More than 30 years after the Human Genome Project began charting our molecular makeup, researchers have finished the job by publishing the first fully complete, gap-free DNA sequence.
Spanning 23 chromosomes and totaling more than 3 billion individual nucleotides—the biologic compounds labeled A, C, G and T, which together form the basis of all life on earth—the new data maps out the last untapped 8% of the genome, home to difficult-to-parse regions made up of numerous genes and long stretches of repetitive DNA.
According to researchers at the Telomere to Telomere Consortium and the National Human Genome Research Institute, revealing the final unknown corners of the genome will open up new studies into how chromosomes properly divide and research on more than 2 million additional genetic variants. The details provide new information on 622 genes previously linked to both health and disease.
“Ever since we had the first draft human genome sequence, determining the exact sequence of complex genomic regions has been challenging,” said Evan Eichler, professor of genome sciences at the University of Washington School of Medicine and a co-chair of the T2T Consortium, in a statement.

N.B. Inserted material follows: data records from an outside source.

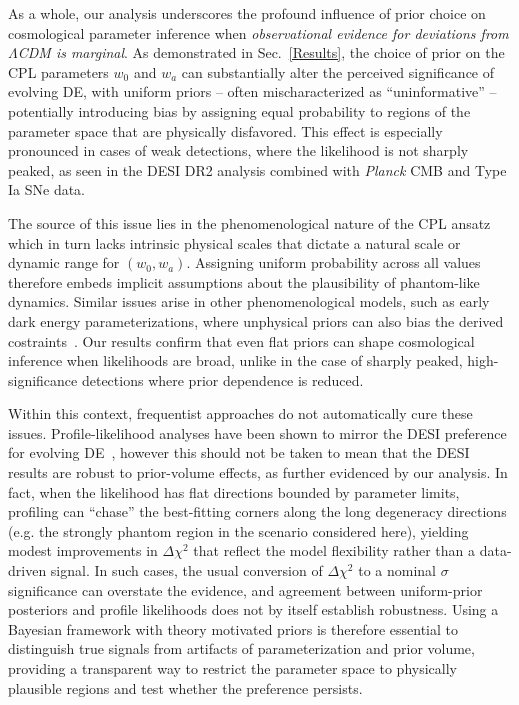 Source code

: \documentclass[floats,floatfix,showpacs,amssymb,prd,twocolumn,superscriptaddress,nofootinbib,reprint,preprintnumbers]{revtex4-2}
\begin{document}
As a whole, our analysis underscores the profound influence of prior choice on cosmological parameter inference when \textit{observational evidence for deviations from $\Lambda$CDM is marginal}. As demonstrated in Sec.~\ref{Results}, the choice of prior on the CPL parameters $w_0$ and $w_a$ can substantially  alter the perceived significance of evolving DE, with uniform priors -- often mischaracterized as ``uninformative'' -- potentially introducing bias by assigning equal probability to regions of the parameter space that are physically disfavored. This effect is especially pronounced in cases of weak detections, where the likelihood is not sharply peaked, as seen in the DESI DR2 analysis combined with \textit{Planck} CMB and Type Ia SNe data.

The source of this issue lies in the phenomenological nature of the CPL ansatz 
which in turn lacks intrinsic physical scales that dictate a natural scale or dynamic range  for $(w_0,w_a)$. Assigning uniform probability across all values  
therefore embeds implicit assumptions 
about the plausibility of phantom-like dynamics. Similar issues arise in other phenomenological models, such as early dark energy parameterizations, where unphysical priors can also bias the derived costraints~\cite{Toomey:2024ita}. Our results confirm that even flat priors 
can shape cosmological inference when likelihoods are broad, unlike in the case of sharply peaked, high-significance detections where prior dependence is reduced.  


Within this context, frequentist approaches do not automatically cure these issues.
Profile-likelihood analyses have been shown to mirror the DESI preference for evolving DE~\cite{Herold:2025hkb}, however this should not be taken to mean that the DESI results are robust to prior-volume effects, as further evidenced by our analysis. In fact, when the likelihood has flat directions bounded by parameter limits, profiling can ``chase'' the best-fitting corners along the long degeneracy directions (e.g. the strongly phantom region in the scenario considered here), yielding modest improvements in $\Delta\chi^2$ that reflect the model flexibility rather than a data-driven signal. In such cases, the usual conversion of 
$\Delta\chi^2$ to a nominal $\sigma$ significance can overstate the evidence, and agreement between uniform-prior posteriors and profile likelihoods does not by itself establish robustness. Using a Bayesian framework with theory motivated priors is therefore essential to distinguish true signals from artifacts of parameterization and prior volume, providing a transparent way to restrict the parameter space to physically plausible regions and test whether the preference persists.
\end{document}
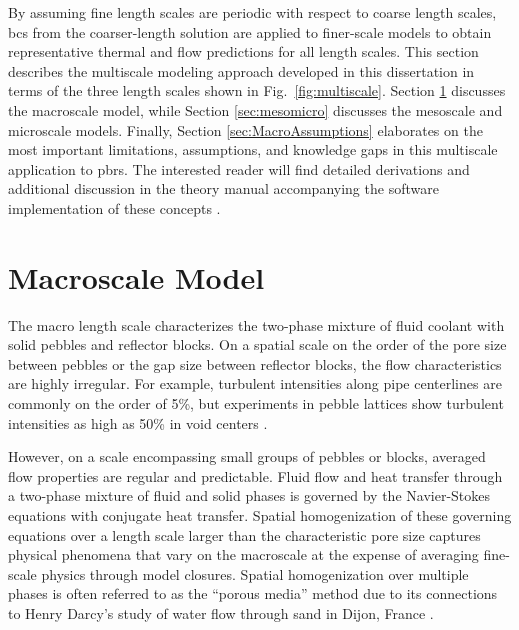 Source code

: By assuming fine length scales are periodic with respect to coarse length scales, \glspl{bc} from the coarser-length solution are applied to finer-scale models to obtain representative thermal and flow predictions for all length scales. This section describes the multiscale modeling approach developed in this dissertation in terms of the three length scales shown in Fig.\ \ref{fig:multiscale}. Section \ref{sec:macro_deriv} discusses the macroscale model, while Section \ref{sec:mesomicro} discusses the mesoscale and microscale models. Finally, Section \ref{sec:MacroAssumptions} elaborates on the most important limitations, assumptions, and knowledge gaps in this multiscale application to \glspl{pbr}. The interested reader will find detailed derivations and additional discussion in the theory manual accompanying the software implementation of these concepts \cite{novak_manual}. 

\section{Macroscale Model}
\label{sec:macro_deriv}

The macro length scale characterizes the two-phase mixture of fluid coolant with solid pebbles and reflector blocks. On a spatial scale on the order of the pore size between pebbles or the gap size between reflector blocks, the flow characteristics are highly irregular. For example, turbulent intensities along pipe centerlines are commonly on the order of 5\%, but experiments in pebble lattices show turbulent intensities as high as 50\% in void centers \cite{mickley}. 

However, on a scale encompassing small groups of pebbles or blocks, averaged flow properties are regular and predictable. Fluid flow and heat transfer through a two-phase mixture of fluid and solid phases is governed by the Navier-Stokes equations with conjugate heat transfer. Spatial homogenization of these governing equations over a length scale larger than the characteristic pore size captures physical phenomena that vary on the macroscale at the expense of averaging fine-scale physics through model closures. Spatial homogenization over multiple phases is often referred to as the ``porous media'' method due to its connections to Henry Darcy's study of water flow through sand in Dijon, France \cite{darcy}.

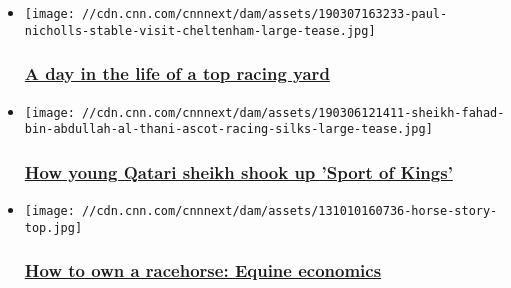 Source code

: \begin{itemize}
\item
  \href{/2019/03/11/sport/day-in-life-racing-yard-spt-intl/index.html}{}

  \texttt{[image: //cdn.cnn.com/cnnnext/dam/assets/190307163233-paul-nicholls-stable-visit-cheltenham-large-tease.jpg]}

  \hypertarget{a-day-in-the-life-of-a-top-racing-yard}{%
  \subsubsection{\texorpdfstring{\href{/2019/03/11/sport/day-in-life-racing-yard-spt-intl/index.html}{A
  day in the life of a top racing
  yard}}{A day in the life of a top racing yard}}\label{a-day-in-the-life-of-a-top-racing-yard}}
\end{itemize}

\begin{itemize}
\item
  \href{/2019/03/06/sport/racing-sheikh-fahad-profile-intl-spt/index.html}{}

  \texttt{[image: //cdn.cnn.com/cnnnext/dam/assets/190306121411-sheikh-fahad-bin-abdullah-al-thani-ascot-racing-silks-large-tease.jpg]}

  \hypertarget{how-young-qatari-sheikh-shook-up-sport-of-kings}{%
  \subsubsection{\texorpdfstring{\href{/2019/03/06/sport/racing-sheikh-fahad-profile-intl-spt/index.html}{How
  young Qatari sheikh shook up 'Sport of
  Kings'}}{How young Qatari sheikh shook up 'Sport of Kings'}}\label{how-young-qatari-sheikh-shook-up-sport-of-kings}}
\end{itemize}

\begin{itemize}
\item
  \href{/2019/02/28/sport/how-to-own-a-racehorse-winning-post-spt-intl/index.html}{}

  \texttt{[image: //cdn.cnn.com/cnnnext/dam/assets/131010160736-horse-story-top.jpg]}

  \hypertarget{how-to-own-a-racehorse-equine-economics}{%
  \subsubsection{\texorpdfstring{\href{/2019/02/28/sport/how-to-own-a-racehorse-winning-post-spt-intl/index.html}{How
  to own a racehorse: Equine
  economics}}{How to own a racehorse: Equine economics}}\label{how-to-own-a-racehorse-equine-economics}}
\end{itemize}

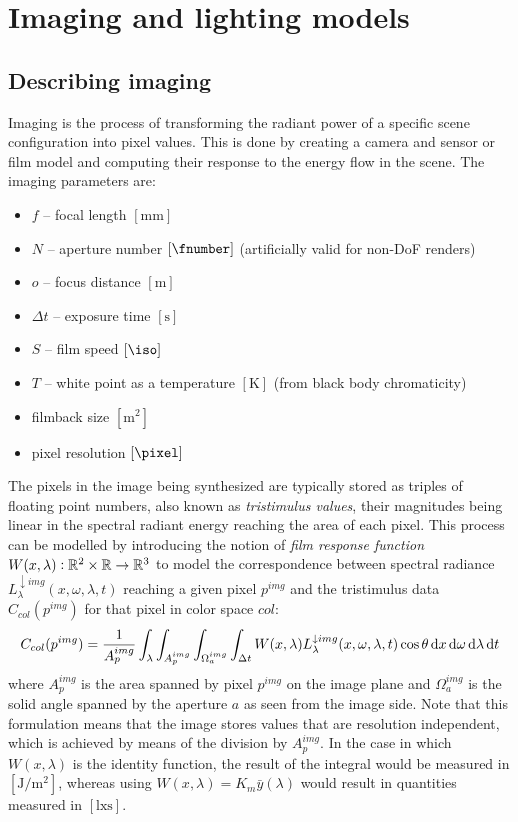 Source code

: 
\chapter{Imaging and lighting models}\label{ch:lighting}
\section{Describing imaging}\label{ch:imaging}

Imaging is the process of transforming the radiant power of a specific scene
configuration into pixel values. This is done by creating a camera and sensor
or film model and computing their response to the energy flow in the scene.
The imaging parameters are:
\begin{itemize}
\item $f$ -- focal length $[\unit{\milli\meter}]$
\item $N$ -- aperture number $[\unit{\fnumber}]$  (artificially valid for
non-DoF renders)
\item $o$ -- focus distance $[\unit{\meter}]$
\item $\Delta t$ -- exposure time $[\unit{\second}]$
\item $S$ -- film speed $[\unit{\iso}]$
\item $T$ -- white point as a temperature $[\unit{\kelvin}]$  (from black body
chromaticity)
\item filmback size $[\unit{\square\meter}]$
\item pixel resolution $[\unit{\pixel}]$
\end{itemize}

The pixels in the image being synthesized are typically stored as triples of
floating point numbers, also known as \textsl{tristimulus values}, their
magnitudes being linear in the spectral radiant energy reaching the area of each
pixel.
This process can be modelled by introducing the notion of \textsl{film response
function} $W(x,\lambda): \mathbb{R}^2\times\mathbb{R} \to \mathbb{R}^3$ to model the correspondence
between spectral radiance $L^{\downarrow img}_{\lambda}(x, \omega, \lambda, t)$
reaching a given pixel $p^{img}$ and the tristimulus data $C_{col}(p^{img})$ for
that pixel in color space $col$:
\begin{equation}\label{eqn:imaging1}
C_{col}(p^{img})  = \frac1{A_p^{img}}\int_{\lambda} \int_{A_p^{img}}
\int_{\Omega^{img}_a} \int_{\Delta t} W(x, \lambda) L^{\downarrow
img}_{\lambda}(x, \omega, \lambda, t) \cos\theta\mathop{}\!\mathrm{d} x\mathop{}\!\mathrm{d}\omega\mathop{}\!\mathrm{d}\lambda\mathop{}\!\mathrm{d} t
\end{equation}
where $A_p^{img}$ is the area spanned by pixel $p^{img}$ on the image plane and
$\Omega^{img}_a$ is the solid angle spanned by the aperture $a$ as seen from
the image side.
Note that this formulation means that the image stores values that are
resolution independent, which is achieved by means of the division by
$A_p^{img}$. In the case in which $W(x, \lambda)$ is the identity function, the
result of the integral would be measured in $[\unit{\joule\per\square\meter}]$,
whereas using $W(x, \lambda) = K_m \bar y(\lambda)$ would result in quantities
measured in $[\unit{\lux\second}]$.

“I am thrilled that we got the job done,” Eichler noted. “The complete blueprint is going to revolutionize the way we think about human genomic variation, disease and evolution.” The consortium’s work spanning multiple papers was published this week in the journal Science.
Since the Human Genome Project kicked off in 1990—with the first drafts of the human reference genome at 92% complete published at the turn of the millennium—the cost of sequencing a single genome has plummeted from tens of millions of dollars to less than a thousand, thanks to the advent of next-generation, short-read machines. These sequencers allow for the quick analysis of targeted regions of DNA, several hundred bases at a time.
However, these methods can leave gaps when trying to stitch pieces together into a longer string. But over the past decade, new types of long-read machines have been able to generate larger sequences in a single run with high accuracy.
Researchers participating in the T2T Consortium relied on long-read machines developed by Pacific Biosciences and Oxford Nanopore to gather and sequence tens of thousands to potentially millions of bases at a time.
“The T2T Consortium’s work could help scientists better understand human biology and evolution,” PacBio President and CEO Christian Henry said in a statement. “Most importantly, it could one day ultimately change the lives of millions of people by helping researchers better understand the genomic basis associated with potentially dozens of genetic diseases and eventually identify cures or therapeutic options for them.”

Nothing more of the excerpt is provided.